Saved entries
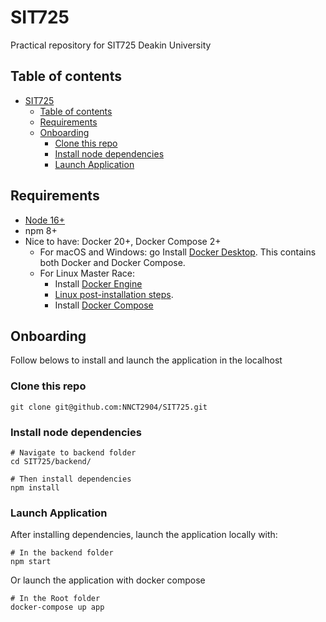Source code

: # SIT725
Practical repository for SIT725 Deakin University

## Table of contents
- [SIT725](#sit725)
  - [Table of contents](#table-of-contents)
  - [Requirements](#requirements)
  - [Onboarding](#onboarding)
    - [Clone this repo](#clone-this-repo)
    - [Install node dependencies](#install-node-dependencies)
    - [Launch Application](#launch-application)

## Requirements
- [Node 16+](https://nodejs.org/en/)
- npm 8+
- Nice to have: Docker 20+, Docker Compose 2+
  - For macOS and Windows: go Install [Docker Desktop](https://www.docker.com/products/docker-desktop "docker desktop"). This contains both Docker and Docker Compose.
  - For Linux Master Race:
    - Install [Docker Engine](https://docs.docker.com/engine/install/#server "docker engine")
    - [Linux post-installation steps](https://docs.docker.com/engine/install/linux-postinstall/ "Linux post-installation steps").
    - Install [Docker Compose](https://docs.docker.com/compose/install/ "docker compose")

## Onboarding
Follow belows to install and launch the application in the localhost 
### Clone this repo
```shell
git clone git@github.com:NNCT2904/SIT725.git
```
### Install node dependencies
```shell
# Navigate to backend folder
cd SIT725/backend/

# Then install dependencies
npm install 
```
### Launch Application
After installing dependencies, launch the application locally with:
```shell
# In the backend folder
npm start
```
Or launch the application with docker compose
```shell
# In the Root folder
docker-compose up app
```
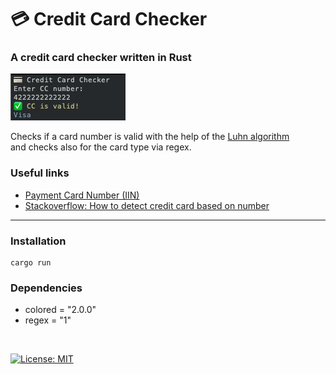 # :credit_card: Credit Card Checker
### A credit card checker written in Rust  

![alt text](https://github.com/oliverborner/Credit-Card-Checker/blob/main/screenshot.png)

Checks if a card number is valid with the help of the [Luhn algorithm](https://en.wikipedia.org/wiki/Luhn_algorithm)  
and checks also for the card type via regex.  

### Useful links
- [Payment Card Number (IIN)](https://en.wikipedia.org/wiki/Payment_card_number#Issuer_identification_number_(IIN))  
- [Stackoverflow: How to detect credit card based on number](https://stackoverflow.com/questions/72768/how-do-you-detect-credit-card-type-based-on-number)  
---

### Installation 
```
cargo run  
```

### Dependencies  
- colored = "2.0.0"  
- regex = "1"  
<br />

[![License: MIT](https://img.shields.io/badge/License-MIT-yellow.svg)](https://opensource.org/licenses/MIT)


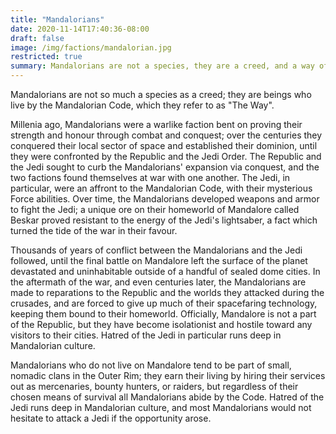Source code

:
```yaml
---
title: "Mandalorians"
date: 2020-11-14T17:40:36-08:00
draft: false
image: /img/factions/mandalorian.jpg
restricted: true
summary: Mandalorians are not a species, they are a creed, and a way of life. Centuries ago, the Mandalorian-Jedi War rendered the surface of Mandalore all but uninhabitable, and the Mandalorians have remained largely isolated on their world since. Mandalorians in the greater galaxy stick to their own small clans; the Republic and the Jedi view those who leave Mandalore with the utmost skepticism, and most Mandalorian clans will go to great lengths to avoid them, sticking to the Outer Rim worlds, earning their way through bounty hunting, mercenary work, or other less legal means. Regardless of how they choose to survive in the Galaxy, all Mandalorians live by the Code.
---
```


Mandalorians are not so much a species as a creed; they are beings who live by the Mandalorian Code, which they refer to as "The Way".

Millenia ago, Mandalorians were a warlike faction bent on proving their strength and honour through combat and conquest; over the centuries they conquered their local sector of space and established their dominion, until they were confronted by the Republic and the Jedi Order. The Republic and the Jedi sought to curb the Mandalorians' expansion via conquest, and the two factions found themselves at war with one another. The Jedi, in particular, were an affront to the Mandalorian Code, with their mysterious Force abilities. Over time, the Mandalorians developed weapons and armor to fight the Jedi; a unique ore on their homeworld of Mandalore called Beskar proved resistant to the energy of the Jedi's lightsaber, a fact which turned the tide of the war in their favour.

Thousands of years of conflict between the Mandalorians and the Jedi followed, until the final battle on Mandalore left the surface of the planet devastated and uninhabitable outside of a handful of sealed dome cities. In the aftermath of the war, and even centuries later, the Mandalorians are made to reparations to the Republic and the worlds they attacked during the crusades, and are forced to give up much of their spacefaring technology, keeping them bound to their homeworld. Officially, Mandalore is not a part of the Republic, but they have become isolationist and hostile toward any visitors to their cities. Hatred of the Jedi in particular runs deep in Mandalorian culture.

Mandalorians who do not live on Mandalore tend to be part of small, nomadic clans in the Outer Rim; they earn their living by hiring their services out as mercenaries, bounty hunters, or raiders, but regardless of their chosen means of survival all Mandalorians abide by the Code. Hatred of the Jedi runs deep in Mandalorian culture, and most Mandalorians would not hesitate to attack a Jedi if the opportunity arose.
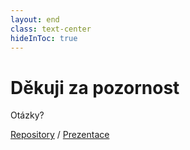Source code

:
 ```yaml
---
layout: end
class: text-center
hideInToc: true
---
```


# Děkuji za pozornost

Otázky?

[Repository](https://github.com/oa-scm-syllabus/scm_prednasky) / [Prezentace](https://oa-scm-syllabus.github.io/scm_prednasky/)
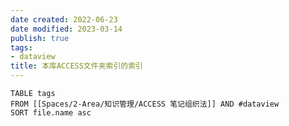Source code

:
 ```yaml
---
date created: 2022-06-23
date modified: 2023-03-14
publish: true
tags:
- dataview
title: 本库ACCESS文件夹索引的索引
---
```

```dataview
TABLE tags
FROM [[Spaces/2-Area/知识管理/ACCESS 笔记组织法]] AND #dataview
SORT file.name asc
```
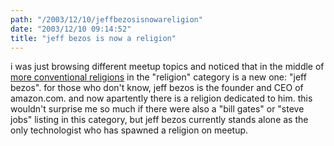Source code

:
 ```yaml
---
path: "/2003/12/10/jeffbezosisnowareligion" 
date: "2003/12/10 09:14:52" 
title: "jeff bezos is now a religion" 
---
```

<p>i was just browsing different meetup topics and noticed that in the middle of <a href="http://www.meetup.com/browse/rel/">more conventional religions</a> in the "religion" category is a new one: "jeff bezos". for those who don't know, jeff bezos is the founder and CEO of amazon.com. and now apartently there is a religion dedicated to him. this wouldn't surprise me so much if there were also a "bill gates" or "steve jobs" listing in this category, but jeff bezos currently stands alone as the only technologist who has spawned a religion on meetup.</p>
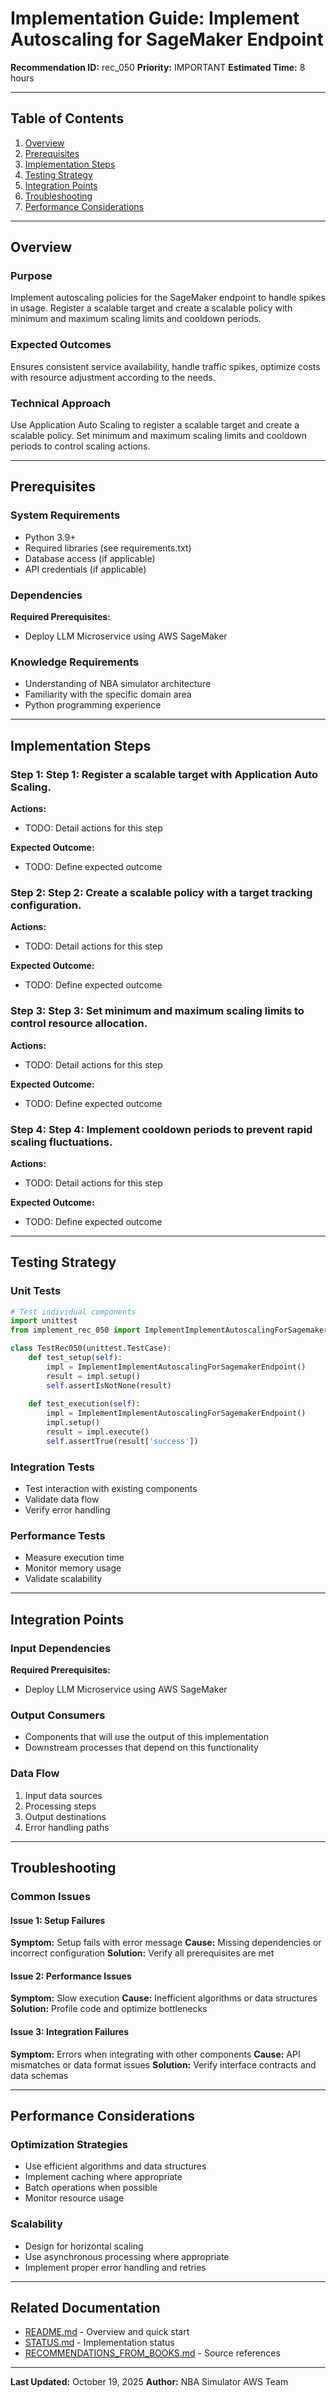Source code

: # Implementation Guide: Implement Autoscaling for SageMaker Endpoint

**Recommendation ID:** rec_050
**Priority:** IMPORTANT
**Estimated Time:** 8 hours

---

## Table of Contents

1. [Overview](#overview)
2. [Prerequisites](#prerequisites)
3. [Implementation Steps](#implementation-steps)
4. [Testing Strategy](#testing-strategy)
5. [Integration Points](#integration-points)
6. [Troubleshooting](#troubleshooting)
7. [Performance Considerations](#performance-considerations)

---

## Overview

### Purpose

Implement autoscaling policies for the SageMaker endpoint to handle spikes in usage. Register a scalable target and create a scalable policy with minimum and maximum scaling limits and cooldown periods.

### Expected Outcomes

Ensures consistent service availability, handle traffic spikes, optimize costs with resource adjustment according to the needs.

### Technical Approach

Use Application Auto Scaling to register a scalable target and create a scalable policy. Set minimum and maximum scaling limits and cooldown periods to control scaling actions.

---

## Prerequisites

### System Requirements

- Python 3.9+
- Required libraries (see requirements.txt)
- Database access (if applicable)
- API credentials (if applicable)

### Dependencies

**Required Prerequisites:**

- Deploy LLM Microservice using AWS SageMaker


### Knowledge Requirements

- Understanding of NBA simulator architecture
- Familiarity with the specific domain area
- Python programming experience

---

## Implementation Steps

### Step 1: Step 1: Register a scalable target with Application Auto Scaling.

**Actions:**
- TODO: Detail actions for this step

**Expected Outcome:**
- TODO: Define expected outcome

### Step 2: Step 2: Create a scalable policy with a target tracking configuration.

**Actions:**
- TODO: Detail actions for this step

**Expected Outcome:**
- TODO: Define expected outcome

### Step 3: Step 3: Set minimum and maximum scaling limits to control resource allocation.

**Actions:**
- TODO: Detail actions for this step

**Expected Outcome:**
- TODO: Define expected outcome

### Step 4: Step 4: Implement cooldown periods to prevent rapid scaling fluctuations.

**Actions:**
- TODO: Detail actions for this step

**Expected Outcome:**
- TODO: Define expected outcome



---

## Testing Strategy

### Unit Tests

```python
# Test individual components
import unittest
from implement_rec_050 import ImplementImplementAutoscalingForSagemakerEndpoint

class TestRec050(unittest.TestCase):
    def test_setup(self):
        impl = ImplementImplementAutoscalingForSagemakerEndpoint()
        result = impl.setup()
        self.assertIsNotNone(result)
    
    def test_execution(self):
        impl = ImplementImplementAutoscalingForSagemakerEndpoint()
        impl.setup()
        result = impl.execute()
        self.assertTrue(result['success'])
```

### Integration Tests

- Test interaction with existing components
- Validate data flow
- Verify error handling

### Performance Tests

- Measure execution time
- Monitor memory usage
- Validate scalability

---

## Integration Points

### Input Dependencies

**Required Prerequisites:**

- Deploy LLM Microservice using AWS SageMaker


### Output Consumers

- Components that will use the output of this implementation
- Downstream processes that depend on this functionality

### Data Flow

1. Input data sources
2. Processing steps
3. Output destinations
4. Error handling paths

---

## Troubleshooting

### Common Issues

#### Issue 1: Setup Failures

**Symptom:** Setup fails with error message
**Cause:** Missing dependencies or incorrect configuration
**Solution:** Verify all prerequisites are met

#### Issue 2: Performance Issues

**Symptom:** Slow execution
**Cause:** Inefficient algorithms or data structures
**Solution:** Profile code and optimize bottlenecks

#### Issue 3: Integration Failures

**Symptom:** Errors when integrating with other components
**Cause:** API mismatches or data format issues
**Solution:** Verify interface contracts and data schemas

---

## Performance Considerations

### Optimization Strategies

- Use efficient algorithms and data structures
- Implement caching where appropriate
- Batch operations when possible
- Monitor resource usage

### Scalability

- Design for horizontal scaling
- Use asynchronous processing where appropriate
- Implement proper error handling and retries

---

## Related Documentation

- [README.md](README.md) - Overview and quick start
- [STATUS.md](STATUS.md) - Implementation status
- [RECOMMENDATIONS_FROM_BOOKS.md](RECOMMENDATIONS_FROM_BOOKS.md) - Source references

---

**Last Updated:** October 19, 2025
**Author:** NBA Simulator AWS Team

_TASK PROMPT_: Could you return all lines from the data above that contain the string "where"?

_RESPONSE TO THIS TASK_:
- Implement caching where appropriate
- Use asynchronous processing where appropriate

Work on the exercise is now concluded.